Personal information
- Full name: Frank Moniz
- Date of birth: September 26, 1911
- Place of birth: Fall River, Massachusetts, United States
- Date of death: June 18, 2004 (aged 92)
- Place of death: Fall River, Massachusetts, United States
- Position: Forward

Senior career*
- Years: Team / Apps / (Gls)
- 1935–: Kearny Scots
- –1941: Pawtucket Rangers
- 1941–: Ponta Delgada S.C.

International career
- 1947: United States / 2 / (0)

= Frank Moniz =

American soccer player

Frankie "Shorty" Moniz (misspelled Muniz and Munitz) (September 26, 1911 – June 18, 2004) was an American soccer player who spent six seasons in the American Soccer League and earned two caps with the U.S. national team.
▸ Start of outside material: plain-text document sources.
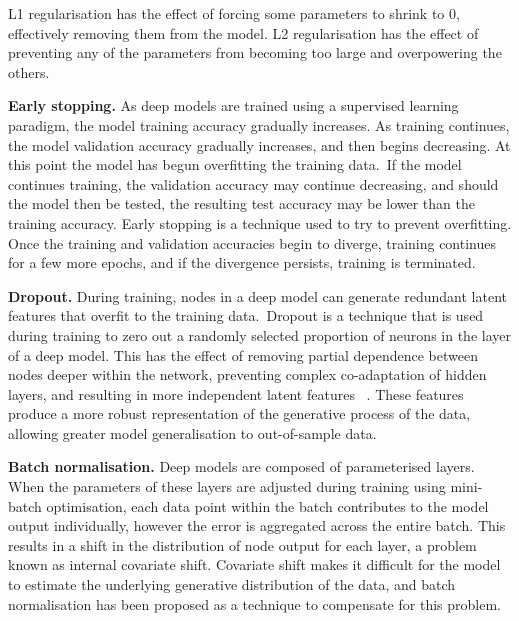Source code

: \noindent L1 regularisation has the effect of forcing some parameters to shrink to 0, effectively removing them from the model. L2 regularisation has the effect of preventing any of the parameters from becoming too large and overpowering the others. \par

\noindent \textbf{Early stopping.} As deep models are trained using a supervised learning paradigm, the model training accuracy gradually increases. As training continues, the model validation accuracy gradually increases, and then begins decreasing. At this point the model has begun overfitting the training data.\ If the model continues training, the validation accuracy may continue decreasing, and should the model then be tested, the resulting test accuracy may be lower than the training accuracy. Early stopping is a technique used to try to prevent overfitting. Once the training and validation accuracies begin to diverge, training continues for a few more epochs, and if the divergence persists, training is terminated. \par

\noindent \textbf{Dropout.} During training, nodes in a deep model can generate redundant latent features that overfit to the training data.\ Dropout is a technique that is used during training to zero out a randomly selected proportion of neurons in the layer of a deep model. This has the effect of removing partial dependence between nodes deeper within the network, preventing complex co-adaptation of hidden layers, and resulting in more independent latent features \unskip ~\citep{hinton2012improving}. These features produce a more robust representation of the generative process of the data, allowing greater model generalisation to out-of-sample data. \par

\noindent \textbf{Batch normalisation.} Deep models are composed of parameterised layers. When the parameters of these layers are adjusted during training using mini-batch optimisation, each data point within the batch contributes to the model output individually, however the error is aggregated across the entire batch. This results in a shift in the distribution of node output for each layer, a problem known as internal covariate shift. Covariate shift makes it difficult for the model to estimate the underlying generative distribution of the data, and batch normalisation has been proposed as a technique to compensate for this problem. \par

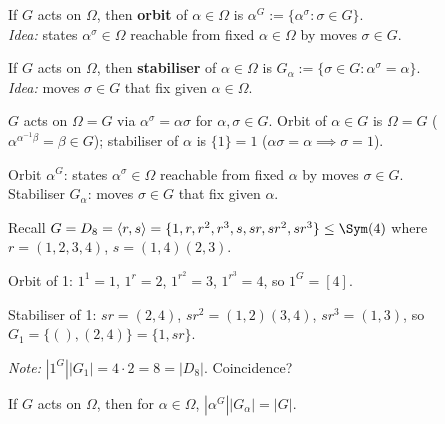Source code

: \begin{slide}
    \begin{definition}[orbit]
        \vspace{0pt}
        If $G$ acts on $\Omega$, then \textbf{orbit} of $\alpha \in \Omega$ is $\alpha^G := \{\alpha^\sigma : \sigma \in G\}$. \\
        \textit{Idea:} states $\alpha^\sigma \in \Omega$ reachable from fixed $\alpha \in \Omega$ by moves $\sigma \in G$. \pause
    \end{definition}

    \begin{definition}[stabiliser]
        \vspace{0pt}
        If $G$ acts on $\Omega$, then \textbf{stabiliser} of $\alpha \in \Omega$ is $G_\alpha := \{\sigma \in G : \alpha^\sigma = \alpha\}$. \\
        \textit{Idea:} moves $\sigma \in G$ that fix given $\alpha \in \Omega$. \pause
    \end{definition}

    \begin{example}
        \vspace{0pt}
        $G$ acts on $\Omega = G$ via $\alpha^\sigma = \alpha \sigma$ for $\alpha,\sigma \in G$. Orbit of $\alpha \in G$ is \pause $\Omega = G$ ($\alpha^{\alpha^{-1}\beta} = \beta \in G$); stabiliser of $\alpha$ is \pause $\{1\} = 1$ ($\alpha\sigma = \alpha \implies \sigma = 1$).
    \end{example}
\end{slide}

\begin{slide}
    Orbit $\alpha^G$: states $\alpha^\sigma \in \Omega$ reachable from fixed $\alpha$ by moves $\sigma \in G$. \\
    Stabiliser $G_\alpha$: moves $\sigma \in G$ that fix given $\alpha$.

    \begin{example}
        \vspace{0pt}
        Recall $G = D_8 = \langle r,s \rangle = \{1,r,r^2,r^3,s,sr,sr^2,sr^3\} \leq \Sym(4)$ where $r = (1,2,3,4)$, $s = (1,4)(2,3)$.

        Orbit of 1: $1^1 = 1$, $1^r = 2$, $1^{r^2} = 3$, $1^{r^3} = 4$, so $1^G = [4]$.

        Stabiliser of 1: $sr = (2,4)$, $sr^2 = (1,2)(3,4)$, $sr^3 = (1,3)$, so $G_1 = \{(),(2,4)\} = \{1,sr\}$.

        \textit{Note:} $|1^G||G_1| = 4 \cdot 2 = 8 = |D_8|$. Coincidence?
    \end{example}

    \begin{theorem}
        \vspace{0pt}
        If $G$ acts on $\Omega$, then for $\alpha \in \Omega$, $|\alpha^G||G_\alpha| = |G|$.
    \end{theorem}
\end{slide}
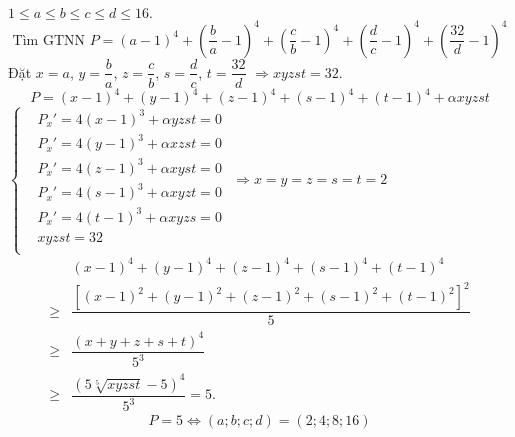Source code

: \begin{bt}[IMO 1984]%
	$1 \leq a \leq b \leq c \leq d \leq 16.$\\ $$\text{Tìm GTNN } P=\left(a-1\right)^4+\left(\dfrac{b}{a}-1\right)^4+\left(\dfrac{c}{b}-1\right)^4+\left(\dfrac{d}{c}-1\right)^4+\left(\dfrac{32}{d}-1\right)^4$$
	\loigiai
	{
		Đặt $x=a$, $y=\dfrac{b}{a}$, $z=\dfrac{c}{b}$, $s=\dfrac{d}{c}$, $t=\dfrac{32}{d}$ $\Rightarrow xyzst =32.$\\
		$$P=\left(x-1\right)^4+\left(y-1\right)^4+\left(z-1\right)^4+\left(s-1\right)^4+\left(t-1\right)^4+ \alpha xyzst$$
		$\left\{\begin{aligned}
		&P_x ' = 4(x-1)^3+\alpha yzst=0\\
		&P_x ' = 4(y-1)^3+\alpha xzst=0\\
		&P_x ' = 4(z-1)^3+\alpha xyst=0\\
		&P_x ' = 4(s-1)^3+\alpha xyzt=0\\
		&P_x ' = 4(t-1)^3+\alpha xyzs=0\\
		&xyzst=32\\
		\end{aligned}\right.$ $\Rightarrow x = y =z =s = t = 2$
		\begin{align*}
		&\left(x-1\right)^4+\left(y-1\right)^4+\left(z-1\right)^4+\left(s-1\right)^4+\left(t-1\right)^4\\
		\geq &\dfrac{\left[\left(x-1\right)^2+\left(y-1\right)^2+\left(z-1\right)^2+\left(s-1\right)^2+\left(t-1\right)^2\right]^2}{5}\\
		\geq&\dfrac{\left(x+y+z+s+t\right)^4}{5^3}\\
		\geq & \dfrac{\left(5\sqrt[5]{xyzst}-5\right)^4}{5^3}=5. 
		\end{align*}
		$$P=5 \Leftrightarrow \left(a;b;c;d\right)=(2;4;8;16)$$
	}
\end{bt}
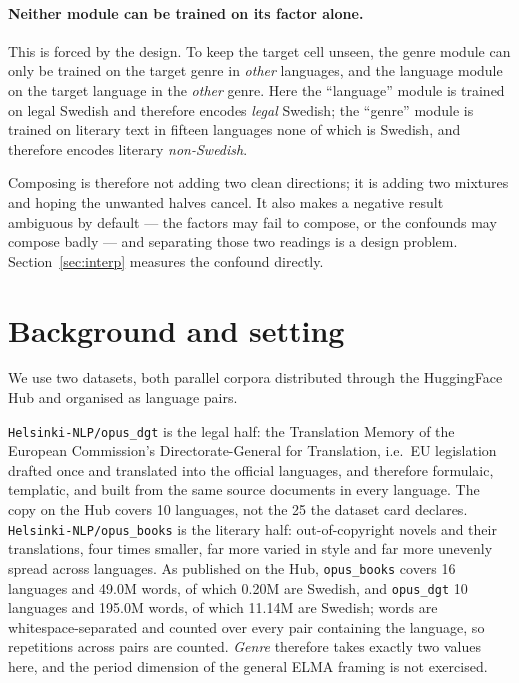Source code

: \documentclass[10pt,twocolumn,a4paper]{article}
\newcommand{\tec}[1]{{\small\texttt{#1}}}
\begin{document}
\paragraph{Neither module can be trained on its factor alone.}
This is forced by the design. To keep the target cell unseen, the genre module can
only be trained on the target genre in \emph{other} languages, and the language
module on the target language in the \emph{other} genre.
Here the ``language'' module is
trained on legal Swedish and therefore encodes \emph{legal} Swedish; the
``genre'' module is trained on literary text in fifteen languages none of which
is Swedish, and therefore encodes literary \emph{non-Swedish}.

Composing is therefore not adding two clean directions; it is
adding two mixtures and hoping the unwanted halves cancel. It also makes a
negative result ambiguous by default --- the factors may fail to compose, or the
confounds may compose badly --- and separating those two readings is a design
problem. Section~\ref{sec:interp} measures the confound directly.

\section{Background and setting}

\label{sec:why}

We use two datasets, both parallel corpora distributed through the HuggingFace
Hub and organised as language pairs.

\tec{Helsinki-NLP/opus\_dgt} is the legal half: the Translation Memory of the
European Commission's Directorate-General for Translation, i.e.\ EU legislation
drafted once and translated into the official languages, and therefore
formulaic, templatic, and built from the same source documents in every
language. The copy on the Hub covers 10 languages, not the 25 the dataset card
declares. \tec{Helsinki-NLP/opus\_books} is the literary half: out-of-copyright
novels and their translations, four times smaller, far more varied in style and
far more unevenly spread across languages. As published on the Hub, \tec{opus\_books} covers 16 languages and 49.0M words,
of which 0.20M are Swedish, and \tec{opus\_dgt} 10 languages and 195.0M words, of
which 11.14M are Swedish; words are whitespace-separated and counted over every
pair containing the language, so repetitions across pairs are counted.
\emph{Genre} therefore takes exactly two values here, and the period dimension of
the general ELMA framing is not exercised.
\end{document}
In 1935, Moniz signed with the Kearny Scots in the American Soccer League. At some point he moved to the Pawtucket Rangers. In 1941, he left the ASL and joined the Fall River, Massachusetts Ponta Delgada S.C. which won the 1947 National Challenge Cup and National Amateur Cup. Based on these result, the U.S. Soccer Federation selected the club to act as the U.S. national team at the 1947 NAFC Championship. As a result, Moniz earned two caps with the U.S. national team. In the first game, the U.S. 5-0 to Mexico and in the second, they lost 5–2 to Cuba.

Moniz served in the U.S. Army during World War II and later owned a Sunoco gas station. He was inducted into the New England Soccer Hall of Fame in 1984.